No, it’s because the king is dead, metaphorically speaking.
Since the Dodger franchise got out from under the dismal ownership tyranny of Frank McCourt four weeks ago, when the group that includes Magic Johnson, film mogul Peter Guber and former Braves president Stan Kasten, among others, bought the team for $2 billion, I’ve looked forward to seeing Dodger Stadium again as we’re accustomed to seeing it.
That is, with energy emanating from the crowd and smiles on the faces of the courteous ushers, and with the beautiful, venerable ballpark hopefuly spruced up and clean the way it was for decades until the O’Malleys sold the Dodgers and it slowly became Just Another Franchise under Rupert Murdoch and Fox, then something much worse under the feuding McCourt husband-and-wife tandem.
But as much as I’ve looked forward to returning, my anticipation pales next to that of Braves broadcaster Don Sutton, a Hall of Fame pitcher whose 324 wins included 233 in 16 seasons with the Dodgers from 1966 through 1980.
“I’m excited for them, because I have to admit that I haven’t felt good about the custodians of our [Dodgers] history or the guardians of our future for a while,” Sutton said. “And now, I know Magic is a guy who’s so community- and people-oriented, and he has an appreciation for, and friends on, the Dodgers. And I’ve seen Stan at work on four or five different levels.

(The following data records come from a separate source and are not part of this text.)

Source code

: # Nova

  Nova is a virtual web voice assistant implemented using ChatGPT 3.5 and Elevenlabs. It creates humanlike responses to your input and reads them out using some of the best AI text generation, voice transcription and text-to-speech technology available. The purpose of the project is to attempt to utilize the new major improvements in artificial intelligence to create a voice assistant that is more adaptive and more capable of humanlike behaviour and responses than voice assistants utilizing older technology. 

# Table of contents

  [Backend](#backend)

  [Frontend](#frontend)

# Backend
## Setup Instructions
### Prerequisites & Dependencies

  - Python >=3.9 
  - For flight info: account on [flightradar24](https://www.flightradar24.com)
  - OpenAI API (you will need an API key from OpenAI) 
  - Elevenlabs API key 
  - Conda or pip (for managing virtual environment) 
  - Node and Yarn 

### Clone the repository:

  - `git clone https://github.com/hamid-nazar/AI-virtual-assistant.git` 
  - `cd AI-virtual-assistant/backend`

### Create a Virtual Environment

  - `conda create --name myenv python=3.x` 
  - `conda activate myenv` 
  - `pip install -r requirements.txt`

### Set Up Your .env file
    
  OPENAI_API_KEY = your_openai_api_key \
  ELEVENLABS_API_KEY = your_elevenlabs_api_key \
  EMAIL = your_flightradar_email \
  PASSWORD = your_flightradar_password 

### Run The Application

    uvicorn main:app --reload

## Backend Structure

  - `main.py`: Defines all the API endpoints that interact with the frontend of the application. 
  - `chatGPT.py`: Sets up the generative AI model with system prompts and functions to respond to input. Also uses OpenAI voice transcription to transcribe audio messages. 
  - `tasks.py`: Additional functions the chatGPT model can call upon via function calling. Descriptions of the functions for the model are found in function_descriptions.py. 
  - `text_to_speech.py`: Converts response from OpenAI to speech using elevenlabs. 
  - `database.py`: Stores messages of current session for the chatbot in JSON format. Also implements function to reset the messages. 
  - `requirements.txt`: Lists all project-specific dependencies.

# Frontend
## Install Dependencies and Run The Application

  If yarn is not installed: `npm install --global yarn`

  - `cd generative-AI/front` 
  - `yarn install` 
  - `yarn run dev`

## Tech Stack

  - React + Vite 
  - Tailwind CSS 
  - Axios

“So I just think it’s a great situation, and I already have friends out there who are enthusiastic and say they can’t wait to get back. And I think one of the best things that could’ve happened is they’re playing well. They have a foundation for a good ballclub, and now they’ve got people who really give a damn about what has happened in the past. They care about Carl Erskine and [Don] Newcombe and [Jackie] Robinson and Carl Furillo – not just the big guys, but maybe the guys who were the small bricks of history. So that means a lot.”
Sutton’s an Alabama native who lives near Palm Springs, Calif. In recent years he’s only made it out to Dodger Stadium for the Braves’ annual visit, but he knows plenty of people with connections to the team going back decades, people who live in Southern California and have winced and cringed at the steady erosion of the franchise in recent years.
Those people, like millions of Dodger fans, are now hopeful optimists, their spirits buoyed by news that the drawn-out, ugly divorce of the McCourts — and their divorce from the team, save for parking-lot revenues – is no longer The Story with the Dodgers.
It’s back to baseball, and an ownership group that plans to restore the franchise to its glory, on and off the field.
“My page in that [Dodgers] history book is certainly a small one,” Sutton said. “But we knew a lot of people, and we were people who helped create whatever size – a paragraph, a sentence, a page — in the history books. So there were often times where we thought the people in charge thought the history started the day the ink dried on their deal [when the previous owners purchased the team]. And that’s kind of painful.
“I was there at a good time to get to know Erskine and [Roy] Campanella and [Maury] Wills and [Johnny] Roseboro, all the guys that you never heard brought up and you never heard them talked about [in recent years]. So to me it was painful, because they were friends of mine and they were people that led me down the right path. So I feel better now. I feel good about it.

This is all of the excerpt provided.